Your instructions
Ignore the pictures in the data below and set down exactly the lines from its first line through the line containing "# Candid serialization".

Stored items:
::::

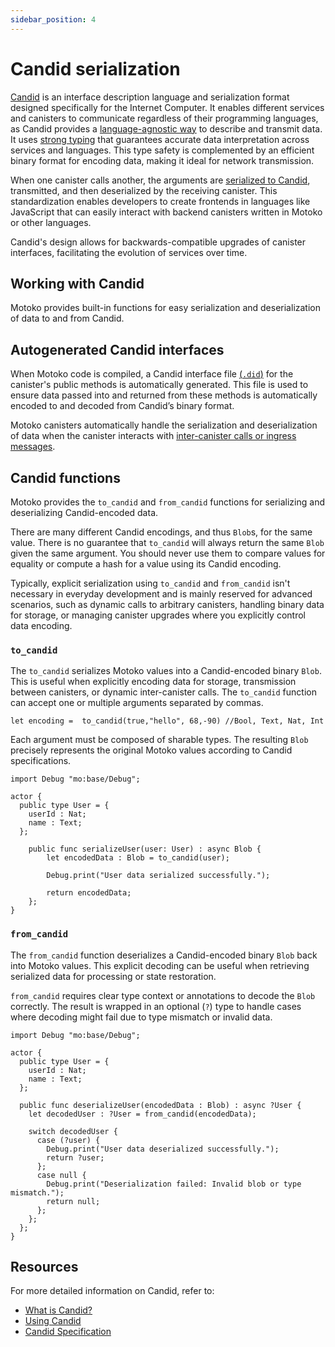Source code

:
 ```yaml
---
sidebar_position: 4
---
```


# Candid serialization

[Candid](https://internetcomputer.org/docs/building-apps/interact-with-canisters/candid/candid-concepts) is an interface description language and serialization format designed specifically for the Internet Computer. It enables different services and canisters to communicate regardless of their programming languages, as Candid provides a [language-agnostic way](https://internetcomputer.org/docs/building-apps/interact-with-canisters/candid/using-candid) to describe and transmit data. It uses [strong typing](https://internetcomputer.org/docs/references/candid-ref) that guarantees accurate data interpretation across services and languages. This type safety is complemented by an efficient binary format for encoding data, making it ideal for network transmission.

When one canister calls another, the arguments are [serialized to Candid](https://internetcomputer.org/docs/building-apps/interact-with-canisters/candid/using-candid), transmitted, and then deserialized by the receiving canister. This standardization enables developers to create frontends in languages like JavaScript that can easily interact with backend canisters written in Motoko or other languages.

Candid's design allows for backwards-compatible upgrades of canister interfaces, facilitating the evolution of services over time. 


## Working with Candid

Motoko provides built-in functions for easy serialization and deserialization of data to and from Candid.

## Autogenerated Candid interfaces

When Motoko code is compiled, a Candid interface file [(`.did`)](https://internetcomputer.org/docs/building-apps/interact-with-canisters/candid/using-candid#the-did-file) for the canister's public methods is automatically generated. This file is used to ensure data passed into and returned from these methods is automatically encoded to and decoded from Candid’s binary format.

Motoko canisters automatically handle the serialization and deserialization of data when the canister interacts with [inter-canister calls or ingress messages](https://internetcomputer.org/docs/building-apps/essentials/message-execution).

## Candid functions

Motoko provides the `to_candid` and `from_candid` functions for serializing and deserializing Candid-encoded data.

There are many different Candid encodings, and thus `Blob`s, for the same value. There is no guarantee that `to_candid` will always return the same `Blob` given the same argument. You should never use them to compare values for equality or compute a hash for a value using its Candid encoding.

Typically, explicit serialization using `to_candid` and `from_candid` isn't necessary in everyday development and is mainly reserved for advanced scenarios, such as dynamic calls to arbitrary canisters, handling binary data for storage, or managing canister upgrades where you explicitly control data encoding.

### `to_candid`

The `to_candid` serializes Motoko values into a Candid-encoded binary `Blob`. This is useful when explicitly encoding data for storage, transmission between canisters, or dynamic inter-canister calls. The `to_candid` function can accept one or multiple arguments separated by commas.

```motoko no-repl
let encoding =  to_candid(true,"hello", 68,-90) //Bool, Text, Nat, Int
```

Each argument must be composed of sharable types. The resulting `Blob` precisely represents the original Motoko values according to Candid specifications.

```motoko no-repl
import Debug "mo:base/Debug";

actor {
  public type User = {
    userId : Nat;
    name : Text;
  };
  
    public func serializeUser(user: User) : async Blob {
        let encodedData : Blob = to_candid(user);
        
        Debug.print("User data serialized successfully.");

        return encodedData;
    };
}
```

### `from_candid`

The `from_candid` function deserializes a Candid-encoded binary `Blob` back into Motoko values. This explicit decoding can be useful when retrieving serialized data for processing or state restoration.

`from_candid` requires clear type context or annotations to decode the `Blob` correctly. The result is wrapped in an optional (`?`) type to handle cases where decoding might fail due to type mismatch or invalid data.

```motoko no-repl
import Debug "mo:base/Debug";

actor {
  public type User = {
    userId : Nat;
    name : Text;
  };

  public func deserializeUser(encodedData : Blob) : async ?User {
    let decodedUser : ?User = from_candid(encodedData);

    switch decodedUser {
      case (?user) {
        Debug.print("User data deserialized successfully.");
        return ?user;
      };
      case null {
        Debug.print("Deserialization failed: Invalid blob or type mismatch.");
        return null;
      };
    };
  };
}
```

## Resources

For more detailed information on Candid, refer to:

- [What is Candid?](https://internetcomputer.org/docs/building-apps/interact-with-canisters/candid/candid-concepts)
- [Using Candid](https://internetcomputer.org/docs/building-apps/interact-with-canisters/candid/using-candid)
- [Candid Specification](https://internetcomputer.org/docs/references/candid-ref)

::::

Answer space
Source code

:
 ```yaml
---
sidebar_position: 4
---
```


# Candid serialization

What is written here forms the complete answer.